### Task objective
Look through the entries and report how many lines include the word "external". Give the number alone.

(Saved data entries)
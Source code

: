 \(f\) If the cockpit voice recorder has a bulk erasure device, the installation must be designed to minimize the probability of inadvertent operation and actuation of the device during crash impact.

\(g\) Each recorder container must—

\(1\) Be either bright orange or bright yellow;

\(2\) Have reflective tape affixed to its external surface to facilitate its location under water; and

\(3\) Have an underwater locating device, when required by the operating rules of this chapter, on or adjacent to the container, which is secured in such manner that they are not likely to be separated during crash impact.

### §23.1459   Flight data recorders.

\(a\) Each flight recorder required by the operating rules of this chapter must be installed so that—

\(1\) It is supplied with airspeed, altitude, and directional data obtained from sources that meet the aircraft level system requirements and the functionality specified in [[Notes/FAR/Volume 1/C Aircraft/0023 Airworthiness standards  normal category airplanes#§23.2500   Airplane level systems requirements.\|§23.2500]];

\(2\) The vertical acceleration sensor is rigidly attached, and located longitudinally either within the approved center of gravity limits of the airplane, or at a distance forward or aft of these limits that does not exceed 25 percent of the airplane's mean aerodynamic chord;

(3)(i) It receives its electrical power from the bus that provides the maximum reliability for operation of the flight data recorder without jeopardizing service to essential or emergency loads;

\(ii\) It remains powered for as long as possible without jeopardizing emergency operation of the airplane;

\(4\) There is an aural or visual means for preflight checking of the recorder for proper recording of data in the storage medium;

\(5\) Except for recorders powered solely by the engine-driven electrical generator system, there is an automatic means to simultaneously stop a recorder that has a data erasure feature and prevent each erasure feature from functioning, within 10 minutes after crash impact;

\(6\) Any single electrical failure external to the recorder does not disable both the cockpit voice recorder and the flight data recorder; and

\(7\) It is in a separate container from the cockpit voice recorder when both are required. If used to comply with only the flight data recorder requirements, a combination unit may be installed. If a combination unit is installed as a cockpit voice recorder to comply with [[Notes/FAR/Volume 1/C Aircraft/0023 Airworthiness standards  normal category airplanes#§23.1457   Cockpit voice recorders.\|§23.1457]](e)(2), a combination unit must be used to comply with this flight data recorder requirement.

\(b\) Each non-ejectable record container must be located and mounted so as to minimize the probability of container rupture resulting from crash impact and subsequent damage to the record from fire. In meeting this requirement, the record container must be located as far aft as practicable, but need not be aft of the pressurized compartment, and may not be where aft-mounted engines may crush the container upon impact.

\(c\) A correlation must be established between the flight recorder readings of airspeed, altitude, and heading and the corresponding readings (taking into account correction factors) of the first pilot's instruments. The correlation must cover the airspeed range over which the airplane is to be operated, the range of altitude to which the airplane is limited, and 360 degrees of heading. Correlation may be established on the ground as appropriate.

### Result
2